Even more so – grit.

As Angela Duckworth puts it, grit is a bigger factor than talent and I.Q. in determining success.

In a startup journey, the challenges seem to be never-ending – one will need the courage and resolve to keep pushing on.

6. What’s your advice for those looking to start up, but feel like they don’t have the ‘qualifications’ to?

You should never feel inhibited by a self-perceived ‘lack of qualifications’ to pursue the dream of starting up!

I am thankful to have had the opportunity to study at Imperial College London and learnt a lot there, but I’ve learnt way more since I embarked on this startup journey.

Never belittle yourself. Don’t ever impose limits on yourself. Chase your dream!

Jacky Yap, GRVTY Media

Co-founder Johnathan Chua (L) and Jacky Yap (R)

1. When was your last ‘encounter’ with formal education, and where was it at?

I studied Real Estate at NUS.

I also went for the NUS Overseas College Programme in 2011, where I studied business at Fudan Uni.

2. Why did you choose that course to study?

To be honest, real estate was my fourth choice at NUS!

I wanted to come to Singapore to study, so I just chose NUS. In my mind, real estate couldn’t be that bad since it is practical, and the stuff that I can learn could be applied in my day-to-day life.

3. Do you have any regrets, and what would you have studied/done if you had the chance to start over again?

Yep, I regretted it because halfway through, I realised that I didn’t enjoy it as much as I enjoyed studying before uni.

I would have chosen computer science, or finance/accounting.

What I would have done differently is study harder and take extra modules that deal with data analytics, risk modelling, and of course, HR-related modules.

But again, hindsight is always 20/20.

4. Were there any applicable skills that you brought over from school to starting up/work?

For sure.
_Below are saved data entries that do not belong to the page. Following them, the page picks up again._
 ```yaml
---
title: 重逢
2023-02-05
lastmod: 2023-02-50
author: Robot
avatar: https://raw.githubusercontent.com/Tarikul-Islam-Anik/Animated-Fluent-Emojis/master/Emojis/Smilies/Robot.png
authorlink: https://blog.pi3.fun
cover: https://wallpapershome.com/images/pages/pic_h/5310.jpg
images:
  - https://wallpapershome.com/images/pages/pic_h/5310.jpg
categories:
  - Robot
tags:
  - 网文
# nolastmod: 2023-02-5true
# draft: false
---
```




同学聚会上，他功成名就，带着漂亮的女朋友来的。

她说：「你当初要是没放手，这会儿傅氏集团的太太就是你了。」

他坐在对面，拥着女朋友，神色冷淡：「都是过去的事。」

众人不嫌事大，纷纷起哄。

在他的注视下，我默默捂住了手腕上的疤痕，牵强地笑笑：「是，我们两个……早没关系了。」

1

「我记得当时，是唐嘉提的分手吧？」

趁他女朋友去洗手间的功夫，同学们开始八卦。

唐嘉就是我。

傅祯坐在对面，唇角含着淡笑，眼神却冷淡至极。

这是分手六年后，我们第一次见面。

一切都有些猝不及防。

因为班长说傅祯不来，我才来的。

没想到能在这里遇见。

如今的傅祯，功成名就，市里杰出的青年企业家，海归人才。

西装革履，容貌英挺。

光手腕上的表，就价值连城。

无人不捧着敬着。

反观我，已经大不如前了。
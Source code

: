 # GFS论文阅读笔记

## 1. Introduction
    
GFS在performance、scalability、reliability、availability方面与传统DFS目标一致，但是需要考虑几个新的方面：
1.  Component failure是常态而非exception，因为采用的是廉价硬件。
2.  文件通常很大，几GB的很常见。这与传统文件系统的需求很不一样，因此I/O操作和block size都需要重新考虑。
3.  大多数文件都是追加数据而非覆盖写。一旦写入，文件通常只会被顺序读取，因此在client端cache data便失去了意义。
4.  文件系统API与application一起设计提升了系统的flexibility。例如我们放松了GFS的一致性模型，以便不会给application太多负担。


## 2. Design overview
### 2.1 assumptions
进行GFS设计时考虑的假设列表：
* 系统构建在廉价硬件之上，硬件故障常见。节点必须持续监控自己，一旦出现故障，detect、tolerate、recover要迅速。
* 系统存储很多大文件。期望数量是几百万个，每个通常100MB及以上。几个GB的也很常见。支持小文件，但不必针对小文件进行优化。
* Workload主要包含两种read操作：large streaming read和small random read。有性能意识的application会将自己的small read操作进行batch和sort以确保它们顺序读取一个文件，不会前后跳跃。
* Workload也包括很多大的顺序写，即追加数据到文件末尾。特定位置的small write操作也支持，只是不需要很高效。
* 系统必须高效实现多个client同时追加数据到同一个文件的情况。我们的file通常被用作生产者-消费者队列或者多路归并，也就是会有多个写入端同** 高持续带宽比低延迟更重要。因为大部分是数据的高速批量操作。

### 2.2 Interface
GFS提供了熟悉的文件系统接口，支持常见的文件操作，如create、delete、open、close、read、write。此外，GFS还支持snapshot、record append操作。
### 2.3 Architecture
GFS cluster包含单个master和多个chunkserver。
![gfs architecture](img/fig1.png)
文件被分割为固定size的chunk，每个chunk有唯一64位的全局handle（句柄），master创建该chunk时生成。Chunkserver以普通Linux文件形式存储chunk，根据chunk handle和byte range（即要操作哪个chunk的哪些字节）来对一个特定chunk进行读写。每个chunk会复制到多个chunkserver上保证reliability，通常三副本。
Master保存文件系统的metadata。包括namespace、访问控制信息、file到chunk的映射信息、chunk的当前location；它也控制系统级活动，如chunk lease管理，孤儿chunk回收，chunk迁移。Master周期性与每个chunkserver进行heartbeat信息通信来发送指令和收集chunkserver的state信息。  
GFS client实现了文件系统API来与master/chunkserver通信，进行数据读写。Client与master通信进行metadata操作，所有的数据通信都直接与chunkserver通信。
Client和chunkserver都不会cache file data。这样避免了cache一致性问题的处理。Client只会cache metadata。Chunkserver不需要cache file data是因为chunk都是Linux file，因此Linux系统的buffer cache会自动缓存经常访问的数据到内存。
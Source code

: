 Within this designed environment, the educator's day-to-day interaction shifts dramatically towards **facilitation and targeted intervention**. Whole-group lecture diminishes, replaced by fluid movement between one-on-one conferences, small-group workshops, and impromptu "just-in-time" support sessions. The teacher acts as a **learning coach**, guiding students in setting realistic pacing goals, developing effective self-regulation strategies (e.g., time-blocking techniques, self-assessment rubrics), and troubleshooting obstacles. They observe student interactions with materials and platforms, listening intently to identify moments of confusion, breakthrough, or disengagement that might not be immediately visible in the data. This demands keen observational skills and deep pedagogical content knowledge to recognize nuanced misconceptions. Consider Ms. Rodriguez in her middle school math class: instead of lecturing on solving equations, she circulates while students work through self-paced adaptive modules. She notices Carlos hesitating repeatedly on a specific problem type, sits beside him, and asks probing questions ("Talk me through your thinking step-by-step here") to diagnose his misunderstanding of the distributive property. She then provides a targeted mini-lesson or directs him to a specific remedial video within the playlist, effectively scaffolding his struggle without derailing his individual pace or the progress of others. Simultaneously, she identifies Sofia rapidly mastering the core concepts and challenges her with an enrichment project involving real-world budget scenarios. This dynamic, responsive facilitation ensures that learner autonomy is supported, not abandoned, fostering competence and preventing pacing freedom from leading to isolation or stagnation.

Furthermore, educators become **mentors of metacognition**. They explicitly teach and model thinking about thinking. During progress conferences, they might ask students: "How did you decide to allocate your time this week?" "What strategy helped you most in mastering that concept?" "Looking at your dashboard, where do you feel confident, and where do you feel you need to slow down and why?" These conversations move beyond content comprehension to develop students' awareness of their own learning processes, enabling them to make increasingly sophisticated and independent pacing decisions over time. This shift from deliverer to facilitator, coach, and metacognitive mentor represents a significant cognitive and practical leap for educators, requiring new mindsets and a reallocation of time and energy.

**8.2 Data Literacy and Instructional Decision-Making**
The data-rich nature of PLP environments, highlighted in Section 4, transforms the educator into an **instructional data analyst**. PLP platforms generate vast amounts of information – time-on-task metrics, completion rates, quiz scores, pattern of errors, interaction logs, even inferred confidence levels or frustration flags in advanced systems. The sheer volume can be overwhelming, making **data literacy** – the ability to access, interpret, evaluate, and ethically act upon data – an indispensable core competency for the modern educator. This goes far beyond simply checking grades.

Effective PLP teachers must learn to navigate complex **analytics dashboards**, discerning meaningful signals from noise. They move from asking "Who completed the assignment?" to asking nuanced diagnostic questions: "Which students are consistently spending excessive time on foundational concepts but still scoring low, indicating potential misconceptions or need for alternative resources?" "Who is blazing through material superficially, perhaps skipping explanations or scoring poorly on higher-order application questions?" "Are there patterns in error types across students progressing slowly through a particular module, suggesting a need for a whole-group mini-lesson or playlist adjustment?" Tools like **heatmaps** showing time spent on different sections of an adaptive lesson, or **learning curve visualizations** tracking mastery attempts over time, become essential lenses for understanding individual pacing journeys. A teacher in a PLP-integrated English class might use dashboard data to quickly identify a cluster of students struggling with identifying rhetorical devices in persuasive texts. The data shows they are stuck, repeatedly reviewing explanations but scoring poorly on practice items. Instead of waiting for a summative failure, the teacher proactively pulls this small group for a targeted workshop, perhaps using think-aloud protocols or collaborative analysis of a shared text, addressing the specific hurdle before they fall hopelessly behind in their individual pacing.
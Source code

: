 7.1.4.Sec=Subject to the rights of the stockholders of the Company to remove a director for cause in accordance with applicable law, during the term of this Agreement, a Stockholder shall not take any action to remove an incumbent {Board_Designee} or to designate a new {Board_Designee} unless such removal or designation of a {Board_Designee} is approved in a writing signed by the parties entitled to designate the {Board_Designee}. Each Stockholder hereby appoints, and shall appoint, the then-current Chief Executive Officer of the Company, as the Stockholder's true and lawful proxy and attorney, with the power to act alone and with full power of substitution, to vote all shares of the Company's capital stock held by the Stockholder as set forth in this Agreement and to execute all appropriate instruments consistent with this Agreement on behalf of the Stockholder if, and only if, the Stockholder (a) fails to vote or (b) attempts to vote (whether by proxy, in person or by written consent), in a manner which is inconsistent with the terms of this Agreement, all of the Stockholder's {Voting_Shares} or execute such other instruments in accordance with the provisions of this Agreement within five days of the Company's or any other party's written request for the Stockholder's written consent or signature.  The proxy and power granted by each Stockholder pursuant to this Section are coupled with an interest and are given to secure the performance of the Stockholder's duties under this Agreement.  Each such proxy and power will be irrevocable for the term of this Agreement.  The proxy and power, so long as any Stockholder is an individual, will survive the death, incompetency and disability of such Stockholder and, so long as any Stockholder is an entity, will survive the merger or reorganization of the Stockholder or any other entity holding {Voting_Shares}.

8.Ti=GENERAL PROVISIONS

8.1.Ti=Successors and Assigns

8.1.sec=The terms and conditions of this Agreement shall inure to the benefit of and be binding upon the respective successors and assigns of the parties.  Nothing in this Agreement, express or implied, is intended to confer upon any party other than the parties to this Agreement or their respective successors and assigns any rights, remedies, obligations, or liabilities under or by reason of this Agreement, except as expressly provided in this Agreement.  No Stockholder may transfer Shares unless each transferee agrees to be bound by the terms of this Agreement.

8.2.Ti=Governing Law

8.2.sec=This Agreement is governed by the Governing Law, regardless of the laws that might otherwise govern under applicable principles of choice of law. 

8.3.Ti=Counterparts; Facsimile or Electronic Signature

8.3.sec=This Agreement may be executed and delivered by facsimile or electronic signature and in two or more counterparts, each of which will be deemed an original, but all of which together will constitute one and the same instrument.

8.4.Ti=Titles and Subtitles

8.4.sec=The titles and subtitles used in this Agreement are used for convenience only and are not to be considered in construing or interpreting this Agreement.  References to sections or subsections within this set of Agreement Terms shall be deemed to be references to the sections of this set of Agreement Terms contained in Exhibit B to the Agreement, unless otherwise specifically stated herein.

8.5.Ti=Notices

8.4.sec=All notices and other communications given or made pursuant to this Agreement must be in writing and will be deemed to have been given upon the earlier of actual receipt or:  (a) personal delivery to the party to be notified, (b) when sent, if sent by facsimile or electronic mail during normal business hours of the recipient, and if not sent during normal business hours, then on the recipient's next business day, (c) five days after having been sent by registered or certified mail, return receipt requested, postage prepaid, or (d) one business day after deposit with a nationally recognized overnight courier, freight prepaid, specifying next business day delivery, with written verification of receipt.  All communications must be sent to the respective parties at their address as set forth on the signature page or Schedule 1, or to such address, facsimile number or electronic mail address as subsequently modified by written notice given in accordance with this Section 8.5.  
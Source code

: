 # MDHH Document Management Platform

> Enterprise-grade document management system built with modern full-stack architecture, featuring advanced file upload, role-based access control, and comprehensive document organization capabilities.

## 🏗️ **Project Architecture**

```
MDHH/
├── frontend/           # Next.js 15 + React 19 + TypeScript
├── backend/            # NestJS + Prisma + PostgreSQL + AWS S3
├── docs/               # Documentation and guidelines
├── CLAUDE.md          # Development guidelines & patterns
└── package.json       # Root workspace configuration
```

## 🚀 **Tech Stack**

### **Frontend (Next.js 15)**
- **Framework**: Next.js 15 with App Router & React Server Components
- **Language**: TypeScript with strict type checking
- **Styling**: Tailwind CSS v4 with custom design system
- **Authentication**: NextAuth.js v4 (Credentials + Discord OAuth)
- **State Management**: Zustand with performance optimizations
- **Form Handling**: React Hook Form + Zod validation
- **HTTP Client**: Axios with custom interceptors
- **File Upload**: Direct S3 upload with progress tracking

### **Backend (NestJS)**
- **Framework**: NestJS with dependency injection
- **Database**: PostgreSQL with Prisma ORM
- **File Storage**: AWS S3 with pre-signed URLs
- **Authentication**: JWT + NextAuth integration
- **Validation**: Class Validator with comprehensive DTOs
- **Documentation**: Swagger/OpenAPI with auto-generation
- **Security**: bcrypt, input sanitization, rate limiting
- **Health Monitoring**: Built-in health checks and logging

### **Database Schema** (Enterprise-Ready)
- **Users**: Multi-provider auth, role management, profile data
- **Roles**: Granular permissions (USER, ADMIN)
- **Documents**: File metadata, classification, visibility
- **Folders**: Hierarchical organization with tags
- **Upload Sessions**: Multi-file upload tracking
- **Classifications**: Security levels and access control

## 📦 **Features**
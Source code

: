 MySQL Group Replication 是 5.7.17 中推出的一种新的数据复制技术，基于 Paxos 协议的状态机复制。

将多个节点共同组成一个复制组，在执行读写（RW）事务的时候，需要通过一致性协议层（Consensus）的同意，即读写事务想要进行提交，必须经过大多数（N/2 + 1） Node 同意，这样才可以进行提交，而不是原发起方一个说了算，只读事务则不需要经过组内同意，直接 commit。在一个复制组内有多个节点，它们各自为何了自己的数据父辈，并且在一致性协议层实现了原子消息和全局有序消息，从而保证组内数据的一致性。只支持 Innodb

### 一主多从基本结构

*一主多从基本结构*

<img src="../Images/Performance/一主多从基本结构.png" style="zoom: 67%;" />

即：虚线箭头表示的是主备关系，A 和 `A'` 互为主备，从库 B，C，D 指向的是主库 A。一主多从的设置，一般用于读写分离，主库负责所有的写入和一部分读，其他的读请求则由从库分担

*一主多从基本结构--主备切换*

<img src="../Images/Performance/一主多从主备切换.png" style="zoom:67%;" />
In real estate, we learnt how to value real world property developments. We also learnt a little bit of property finance.

Both of these are useful when I’m analysing funding announcements of startups or just the financial situation of companies.

It’s not entirely an apples-to-apples comparison between properties and companies, but the thinking behind it helped set the basic foundation.

Other than that, I returned everything to my professors already haha!

5. What are some things that you think can’t be learnt at school?

People management and risk-taking.

6. What’s your advice for those looking to start up, but feel like they don’t have the ‘qualifications’ to?

Qualifications don’t matter – it’s all about execution.

So if you have a good idea, just go for it.

Don’t Let Your Lack Of ‘Qualifications’ Hinder You

Just like life, the link between what you study and where you eventually work isn’t straightforward.

What really stood out in all their responses was that many important lessons cannot be learnt while sitting quietly in a classroom.

A few of the founders also dived into industries that aren’t vaguely related to what they studied in school – proving that it’s not the degree and qualifications, but the passion and determination to succeed that determines the final outcome.

Think about it – Alibaba’s Jack Ma graduated with an English degree (though he got a Business degree a few years later), and Razer’s Min-Liang Tan was a graduate of NUS’ Law School.

But perhaps one of the most applicable advice for those looking to start up comes from Ian Ang, co-founder of Secretlab:

Be aware of what your weaknesses are. If you’re a technical founder, find a business savvy co-founder, and if you’re a non-technical founder, find a technical founder.